### WORK TO COMPLETE
Copy out the lines below that hold the word "LLM을".

### DATA TO USE

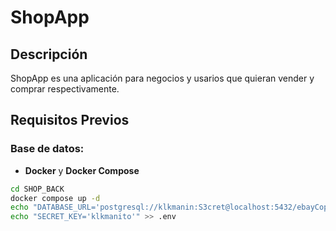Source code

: # ShopApp
## Descripción
ShopApp es una aplicación para negocios y usarios que quieran vender y comprar respectivamente.

## Requisitos Previos
### Base de datos:
- **Docker** y **Docker Compose**

```bash
cd SHOP_BACK
docker compose up -d
echo "DATABASE_URL='postgresql://klkmanin:S3cret@localhost:5432/ebayCopyDB?schema=public'" >> .env
echo "SECRET_KEY='klkmanito'" >> .env
```

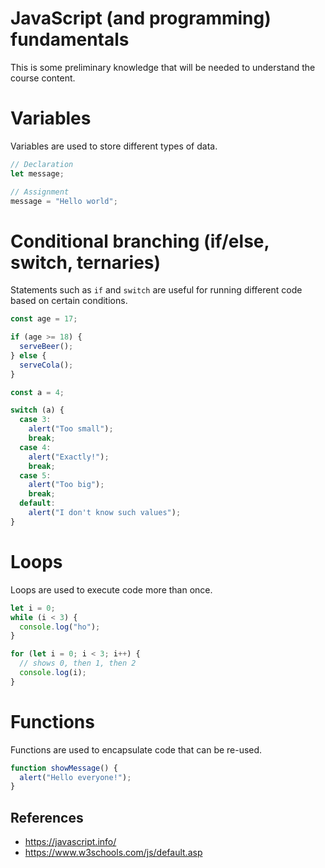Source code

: # JavaScript (and programming) fundamentals

This is some preliminary knowledge that will be needed to understand the course content.

# Variables

Variables are used to store different types of data.

```javascript
// Declaration
let message;

// Assignment
message = "Hello world";
```

# Conditional branching (if/else, switch, ternaries)

Statements such as `if` and `switch` are useful for running different code based on certain conditions.

```javascript
const age = 17;

if (age >= 18) {
  serveBeer();
} else {
  serveCola();
}
```

```javascript
const a = 4;

switch (a) {
  case 3:
    alert("Too small");
    break;
  case 4:
    alert("Exactly!");
    break;
  case 5:
    alert("Too big");
    break;
  default:
    alert("I don't know such values");
}
```

# Loops

Loops are used to execute code more than once.

```javascript
let i = 0;
while (i < 3) {
  console.log("ho");
}
```

```javascript
for (let i = 0; i < 3; i++) {
  // shows 0, then 1, then 2
  console.log(i);
}
```

# Functions

Functions are used to encapsulate code that can be re-used.

```javascript
function showMessage() {
  alert("Hello everyone!");
}
```

## References

- https://javascript.info/
- https://www.w3schools.com/js/default.asp

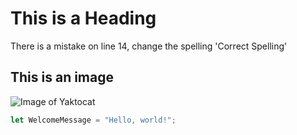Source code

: # This is a Heading

There is a mistake on line 14, change the spelling 'Correct Spelling'

## This is an image

![Image of Yaktocat](https://octodex.github.com/images/yaktocat.png)


``` javascript
let WelcomeMessage = "Hello, world!";
```
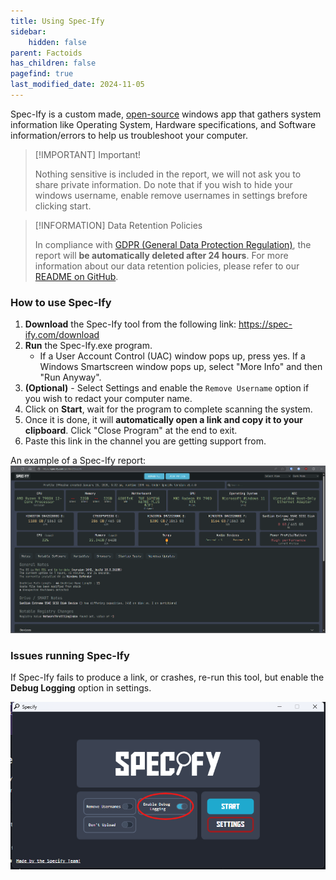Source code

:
 ```yaml
---
title: Using Spec-Ify
sidebar:
    hidden: false
parent: Factoids
has_children: false
pagefind: true
last_modified_date: 2024-11-05
---
```


Spec-Ify is a custom made, [open-source](https://github.com/Spec-ify/specify) windows app that gathers system information like Operating System, Hardware specifications, and Software information/errors to help us troubleshoot your computer.

> [!IMPORTANT] Important!
>
> Nothing sensitive is included in the report, we will not ask you to share private information. Do note that if you wish to hide your windows username, enable remove usernames in settings brefore clicking start.

> [!INFORMATION] Data Retention Policies
>
> In compliance with [GDPR (General Data Protection Regulation)](https://gdpr-info.eu/), the report will **be automatically deleted after 24 hours**. For more information about our data retention policies, please refer to our [README on GitHub](https://github.com/Spec-ify/specify/blob/main/README.md).

### How to use Spec-Ify

1. **Download** the Spec-Ify tool from the following link: https://spec-ify.com/download
2. **Run** the Spec-Ify.exe program.
    - If a User Account Control (UAC) window pops up, press yes. If a Windows Smartscreen window pops up, select "More Info" and then "Run Anyway".
3. **(Optional)** - Select Settings and enable the `Remove Username` option if you wish to redact your computer name.
4. Click on **Start**, wait for the program to complete scanning the system.
5. Once it is done, it will **automatically open a link and copy it to your clipboard**. Click "Close Program" at the end to exit.
6. Paste this link in the channel you are getting support from.

An example of a Spec-Ify report:
![specify-result.png](../../../assets/specify/specify-result.png)

### Issues running Spec-Ify

If Spec-Ify fails to produce a link, or crashes, re-run this tool, but enable the **Debug Logging** option in settings.

![specify-debug.png](../../../assets/specify/specify-debug.png)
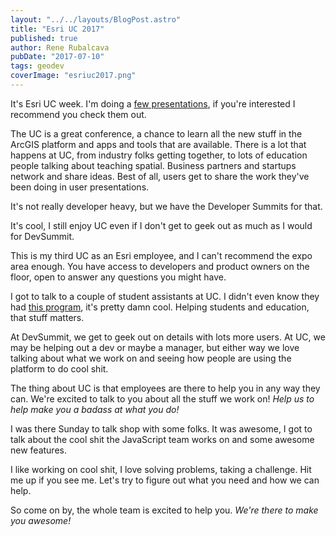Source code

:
```yaml
---
layout: "../../layouts/BlogPost.astro"
title: "Esri UC 2017"
published: true
author: Rene Rubalcava
pubDate: "2017-07-10"
tags: geodev
coverImage: "esriuc2017.png"
---
```


It's Esri UC week. I'm doing a [few presentations](https://userconference2017.schedule.esri.com/speakers/1101847272), if you're interested I recommend you check them out.

The UC is a great conference, a chance to learn all the new stuff in the ArcGIS platform and apps and tools that are available. There is a lot that happens at UC, from industry folks getting together, to lots of education people talking about teaching spatial. Business partners and startups network and share ideas. Best of all, users get to share the work they've been doing in user presentations.

It's not really developer heavy, but we have the Developer Summits for that.

It's cool, I still enjoy UC even if I don't get to geek out as much as I would for DevSummit.

This is my third UC as an Esri employee, and I can't recommend the expo area enough. You have access to developers and product owners on the floor, open to answer any questions you might have.

I got to talk to a couple of student assistants at UC. I didn't even know they had [this program](http://www.esri.com/careers/main/student-jobs), it's pretty damn cool. Helping students and education, that stuff matters.

At DevSummit, we get to geek out on details with lots more users. At UC, we may be helping out a dev or maybe a manager, but either way we love talking about what we work on and seeing how people are using the platform to do cool shit.

The thing about UC is that employees are there to help you in any way they can. We're excited to talk to you about all the stuff we work on! _Help us to help make you a badass at what you do!_

I was there Sunday to talk shop with some folks. It was awesome, I got to talk about the cool shit the JavaScript team works on and some awesome new features.

I like working on cool shit, I love solving problems, taking a challenge. Hit me up if you see me. Let's try to figure out what you need and how we can help.

So come on by, the whole team is excited to help you. _We're there to make you awesome!_
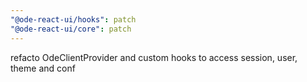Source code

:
 ```yaml
---
"@ode-react-ui/hooks": patch
"@ode-react-ui/core": patch
---
```


refacto OdeClientProvider and custom hooks to access session, user, theme and conf
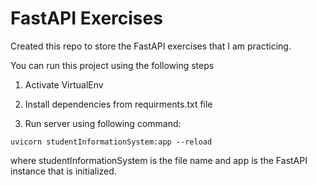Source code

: # FastAPI Exercises

Created this repo to store the FastAPI exercises that I am practicing.

You can run this project using the following steps

1. Activate VirtualEnv

2. Install dependencies from requirments.txt file

3. Run server using following command:

```
uvicorn studentInformationSystem:app --reload
```

where studentInformationSystem is the file name and app is the FastAPI instance that is initialized.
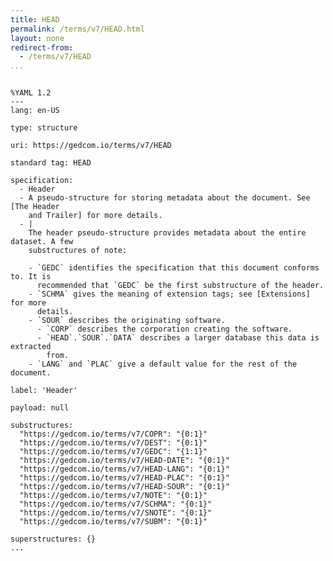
 ```yaml
---
title: HEAD
permalink: /terms/v7/HEAD.html
layout: none
redirect-from:
  - /terms/v7/HEAD
...
```


```

%YAML 1.2
---
lang: en-US

type: structure

uri: https://gedcom.io/terms/v7/HEAD

standard tag: HEAD

specification:
  - Header
  - A pseudo-structure for storing metadata about the document. See [The Header
    and Trailer] for more details.
  - |
    The header pseudo-structure provides metadata about the entire dataset. A few
    substructures of note:
    
    - `GEDC` identifies the specification that this document conforms to. It is
      recommended that `GEDC` be the first substructure of the header.
    - `SCHMA` gives the meaning of extension tags; see [Extensions] for more
      details.
    - `SOUR` describes the originating software.
      - `CORP` describes the corporation creating the software.
      - `HEAD`.`SOUR`.`DATA` describes a larger database this data is extracted
        from.
    - `LANG` and `PLAC` give a default value for the rest of the document.

label: 'Header'

payload: null

substructures:
  "https://gedcom.io/terms/v7/COPR": "{0:1}"
  "https://gedcom.io/terms/v7/DEST": "{0:1}"
  "https://gedcom.io/terms/v7/GEDC": "{1:1}"
  "https://gedcom.io/terms/v7/HEAD-DATE": "{0:1}"
  "https://gedcom.io/terms/v7/HEAD-LANG": "{0:1}"
  "https://gedcom.io/terms/v7/HEAD-PLAC": "{0:1}"
  "https://gedcom.io/terms/v7/HEAD-SOUR": "{0:1}"
  "https://gedcom.io/terms/v7/NOTE": "{0:1}"
  "https://gedcom.io/terms/v7/SCHMA": "{0:1}"
  "https://gedcom.io/terms/v7/SNOTE": "{0:1}"
  "https://gedcom.io/terms/v7/SUBM": "{0:1}"

superstructures: {}
...

```
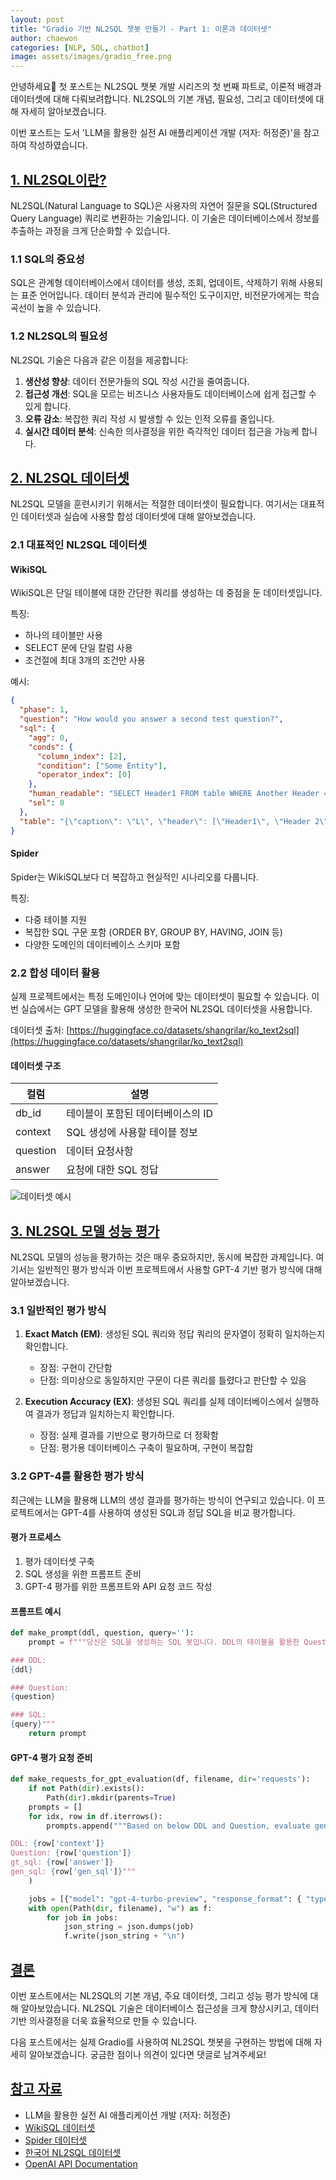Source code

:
 ```yaml
---
layout: post
title: "Gradio 기반 NL2SQL 챗봇 만들기 - Part 1: 이론과 데이터셋"
author: chaewon
categories: [NLP, SQL, chatbot]
image: assets/images/gradio_free.png
---
```


안녕하세요🤗 첫 포스트는 NL2SQL 챗봇 개발 시리즈의 첫 번째 파트로, 이론적 배경과 데이터셋에 대해 다뤄보려합니다. NL2SQL의 기본 개념, 필요성, 그리고 데이터셋에 대해 자세히 알아보겠습니다.

이번 포스트는 도서 'LLM을 활용한 실전 AI 애플리케이션 개발 (저자: 허정준)'을 참고하여 작성하였습니다.

## <a href="#nl2sql">1. NL2SQL이란?</a>

NL2SQL(Natural Language to SQL)은 사용자의 자연어 질문을 SQL(Structured Query Language) 쿼리로 변환하는 기술입니다. 이 기술은 데이터베이스에서 정보를 추출하는 과정을 크게 단순화할 수 있습니다.

### 1.1 SQL의 중요성

SQL은 관계형 데이터베이스에서 데이터를 생성, 조회, 업데이트, 삭제하기 위해 사용되는 표준 언어입니다. 데이터 분석과 관리에 필수적인 도구이지만, 비전문가에게는 학습 곡선이 높을 수 있습니다.

### 1.2 NL2SQL의 필요성

NL2SQL 기술은 다음과 같은 이점을 제공합니다:

1. **생산성 향상**: 데이터 전문가들의 SQL 작성 시간을 줄여줍니다.
2. **접근성 개선**: SQL을 모르는 비즈니스 사용자들도 데이터베이스에 쉽게 접근할 수 있게 합니다.
3. **오류 감소**: 복잡한 쿼리 작성 시 발생할 수 있는 인적 오류를 줄입니다.
4. **실시간 데이터 분석**: 신속한 의사결정을 위한 즉각적인 데이터 접근을 가능케 합니다.

## <a href="#dataset">2. NL2SQL 데이터셋</a>

NL2SQL 모델을 훈련시키기 위해서는 적절한 데이터셋이 필요합니다. 여기서는 대표적인 데이터셋과 실습에 사용할 합성 데이터셋에 대해 알아보겠습니다.

### 2.1 대표적인 NL2SQL 데이터셋

#### WikiSQL

WikiSQL은 단일 테이블에 대한 간단한 쿼리를 생성하는 데 중점을 둔 데이터셋입니다.

특징:

- 하나의 테이블만 사용
- SELECT 문에 단일 칼럼 사용
- 조건절에 최대 3개의 조건만 사용

예시:

```json
{
  "phase": 1,
  "question": "How would you answer a second test question?",
  "sql": {
    "agg": 0,
    "conds": {
      "column_index": [2],
      "condition": ["Some Entity"],
      "operator_index": [0]
    },
    "human_readable": "SELECT Header1 FROM table WHERE Another Header = Some Entity",
    "sel": 0
  },
  "table": "{\"caption\": \"L\", \"header\": [\"Header1\", \"Header 2\", \"Another Header\"], \"id\": \"1-10015132-9\", \"name\": \"table_10015132_11\", \"page_i...}"
}
```

#### Spider

Spider는 WikiSQL보다 더 복잡하고 현실적인 시나리오를 다룹니다.

특징:

- 다중 테이블 지원
- 복잡한 SQL 구문 포함 (ORDER BY, GROUP BY, HAVING, JOIN 등)
- 다양한 도메인의 데이터베이스 스키마 포함

### 2.2 합성 데이터 활용

실제 프로젝트에서는 특정 도메인이나 언어에 맞는 데이터셋이 필요할 수 있습니다. 이번 실습에서는 GPT 모델을 활용해 생성한 한국어 NL2SQL 데이터셋을 사용합니다.

데이터셋 출처: [https://huggingface.co/datasets/shangrilar/ko_text2sql](https://huggingface.co/datasets/shangrilar/ko_text2sql)

#### 데이터셋 구조

| 컬럼     | 설명                              |
| -------- | --------------------------------- |
| db_id    | 테이블이 포함된 데이터베이스의 ID |
| context  | SQL 생성에 사용할 테이블 정보     |
| question | 데이터 요청사항                   |
| answer   | 요청에 대한 SQL 정답              |

![데이터셋 예시](https://velog.velcdn.com/images/chhaewxn/post/b3e0d065-6971-48d4-bfb0-bc17f43c8c47/image.png)

## <a href="#evaluation">3. NL2SQL 모델 성능 평가</a>

NL2SQL 모델의 성능을 평가하는 것은 매우 중요하지만, 동시에 복잡한 과제입니다. 여기서는 일반적인 평가 방식과 이번 프로젝트에서 사용할 GPT-4 기반 평가 방식에 대해 알아보겠습니다.

### 3.1 일반적인 평가 방식

1. **Exact Match (EM)**: 생성된 SQL 쿼리와 정답 쿼리의 문자열이 정확히 일치하는지 확인합니다.

   - 장점: 구현이 간단함
   - 단점: 의미상으로 동일하지만 구문이 다른 쿼리를 틀렸다고 판단할 수 있음

2. **Execution Accuracy (EX)**: 생성된 SQL 쿼리를 실제 데이터베이스에서 실행하여 결과가 정답과 일치하는지 확인합니다.
   - 장점: 실제 결과를 기반으로 평가하므로 더 정확함
   - 단점: 평가용 데이터베이스 구축이 필요하며, 구현이 복잡함

### 3.2 GPT-4를 활용한 평가 방식

최근에는 LLM을 활용해 LLM의 생성 결과를 평가하는 방식이 연구되고 있습니다. 이 프로젝트에서는 GPT-4를 사용하여 생성된 SQL과 정답 SQL을 비교 평가합니다.

#### 평가 프로세스

1. 평가 데이터셋 구축
2. SQL 생성을 위한 프롬프트 준비
3. GPT-4 평가를 위한 프롬프트와 API 요청 코드 작성

#### 프롬프트 예시

```python
def make_prompt(ddl, question, query=''):
    prompt = f"""당신은 SQL을 생성하는 SQL 봇입니다. DDL의 테이블을 활용한 Question을 해결할 수 있는 SQL 쿼리를 생성하세요.

### DDL:
{ddl}

### Question:
{question}

### SQL:
{query}"""
    return prompt
```

#### GPT-4 평가 요청 준비

```python
def make_requests_for_gpt_evaluation(df, filename, dir='requests'):
    if not Path(dir).exists():
        Path(dir).mkdir(parents=True)
    prompts = []
    for idx, row in df.iterrows():
        prompts.append("""Based on below DDL and Question, evaluate gen_sql can resolve Question. If gen_sql and gt_sql do equal job, return "yes" else return "no". Output JSON Format: {"resolve_yn": ""}""" + f"""

DDL: {row['context']}
Question: {row['question']}
gt_sql: {row['answer']}
gen_sql: {row['gen_sql']}"""
    )

    jobs = [{"model": "gpt-4-turbo-preview", "response_format": { "type": "json_object" }, "messages": [{"role": "system", "content": prompt}]} for prompt in prompts]
    with open(Path(dir, filename), "w") as f:
        for job in jobs:
            json_string = json.dumps(job)
            f.write(json_string + "\n")
```

## <a href="#result">결론</a>

이번 포스트에서는 NL2SQL의 기본 개념, 주요 데이터셋, 그리고 성능 평가 방식에 대해 알아보았습니다. NL2SQL 기술은 데이터베이스 접근성을 크게 향상시키고, 데이터 기반 의사결정을 더욱 효율적으로 만들 수 있습니다.

다음 포스트에서는 실제 Gradio를 사용하여 NL2SQL 챗봇을 구현하는 방법에 대해 자세히 알아보겠습니다. 궁금한 점이나 의견이 있다면 댓글로 남겨주세요!

## <a href="#references">참고 자료</a>

- LLM을 활용한 실전 AI 애플리케이션 개발 (저자: 허정준)
- [WikiSQL 데이터셋](https://huggingface.co/datasets/Salesforce/wikisql)
- [Spider 데이터셋](https://yale-lily.github.io/spider)
- [한국어 NL2SQL 데이터셋](https://huggingface.co/datasets/shangrilar/ko_text2sql)
- [OpenAI API Documentation](https://platform.openai.com/docs/api-reference)
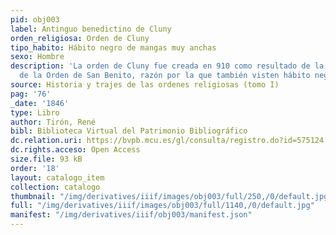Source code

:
 ```yaml
---
pid: obj003
label: Antinguo benedictino de Cluny
orden_religiosa: Orden de Cluny
tipo_habito: Hábito negro de mangas muy anchas
sexo: Hombre
description: 'La orden de Cluny fue creada en 910 como resultado de la primera reforma
  de la Orden de San Benito, razón por la que también visten hábito negro. '
source: Historia y trajes de las ordenes religiosas (tomo I)
pag: '76'
_date: '1846'
type: Libro
author: Tirón, René
bibl: Biblioteca Virtual del Patrimonio Bibliográfico
dc.relation.uri: https://bvpb.mcu.es/gl/consulta/registro.do?id=575124
dc.rights.acceso: Open Access
size.file: 93 kB
order: '18'
layout: catalogo_item
collection: catalogo
thumbnail: "/img/derivatives/iiif/images/obj003/full/250,/0/default.jpg"
full: "/img/derivatives/iiif/images/obj003/full/1140,/0/default.jpg"
manifest: "/img/derivatives/iiif/obj003/manifest.json"
---
```

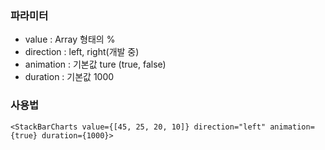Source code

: ### 파라미터

- value : Array<number> 형태의 %
- direction : left, right(개발 중)
- animation : 기본값 ture (true, false)
- duration : 기본값 1000

### 사용법

```
<StackBarCharts value={[45, 25, 20, 10]} direction="left" animation={true} duration={1000}>
```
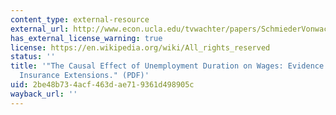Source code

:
 ```yaml
---
content_type: external-resource
external_url: http://www.econ.ucla.edu/tvwachter/papers/SchmiederVonwachterBender.pdf
has_external_license_warning: true
license: https://en.wikipedia.org/wiki/All_rights_reserved
status: ''
title: '"The Causal Effect of Unemployment Duration on Wages: Evidence from Unemployment
  Insurance Extensions." (PDF)'
uid: 2be48b73-4acf-463d-ae71-9361d498905c
wayback_url: ''
---
```

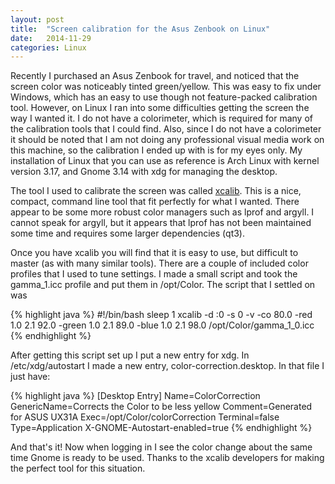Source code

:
 ```yaml
---
layout: post
title:  "Screen calibration for the Asus Zenbook on Linux"
date:   2014-11-29 
categories: Linux
---
```

Recently I purchased an Asus Zenbook for travel, and noticed that the screen color was noticeably tinted green/yellow.  This was easy to fix under Windows, which has an easy to use though not feature-packed calibration tool.  However, on Linux I ran into some difficulties getting the screen the way I wanted it.  I do not have a colorimeter, which is required for many of the calibration tools that I could find.  Also, since I do not have a colorimeter it should be noted that I am not doing any professional visual media work on this machine, so the calibration I ended up with is for my eyes only.  My installation of Linux that you can use as reference is Arch Linux with kernel version 3.17, and Gnome 3.14 with xdg for managing the desktop.

The tool I used to calibrate the screen was called [xcalib](http://xcalib.sourceforge.net/).  This is a nice, compact, command line tool that fit perfectly for what I wanted.  There appear to be some more robust color managers such as lprof and argyll.  I cannot speak for argyll, but it appears that lprof has not been maintained some time and requires some larger dependencies (qt3).

Once you have xcalib you will find that it is easy to use, but difficult to master (as with many similar tools).  There are a couple of included color profiles that I used to tune settings.  I made a small script and took the gamma_1.icc profile and put them in /opt/Color. The script that I settled on was 

{% highlight java %}
#!/bin/bash
sleep 1
xcalib -d :0 -s 0 -v -co 80.0 -red 1.0  2.1 92.0 -green 1.0 2.1 89.0 -blue 1.0 2.1 98.0  /opt/Color/gamma_1_0.icc
{% endhighlight %}

After getting this script set up I put a new entry for xdg.  In /etc/xdg/autostart I made a new entry, color-correction.desktop.  In that file I just have:

{% highlight java %}
[Desktop Entry]
Name=ColorCorrection
GenericName=Corrects the Color to be less yellow
Comment=Generated for ASUS UX31A
Exec=/opt/Color/colorCorrection
Terminal=false
Type=Application
X-GNOME-Autostart-enabled=true
{% endhighlight %}

And that's it!  Now when logging in I see the color change about the same time Gnome is ready to be used.  Thanks to the xcalib developers for making the perfect tool for this situation.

### RESULT
이번 포스트는 도서 'LLM을 활용한 실전 AI 애플리케이션 개발 (저자: 허정준)'을 참고하여 작성하였습니다.
최근에는 LLM을 활용해 LLM의 생성 결과를 평가하는 방식이 연구되고 있습니다. 이 프로젝트에서는 GPT-4를 사용하여 생성된 SQL과 정답 SQL을 비교 평가합니다.
- LLM을 활용한 실전 AI 애플리케이션 개발 (저자: 허정준)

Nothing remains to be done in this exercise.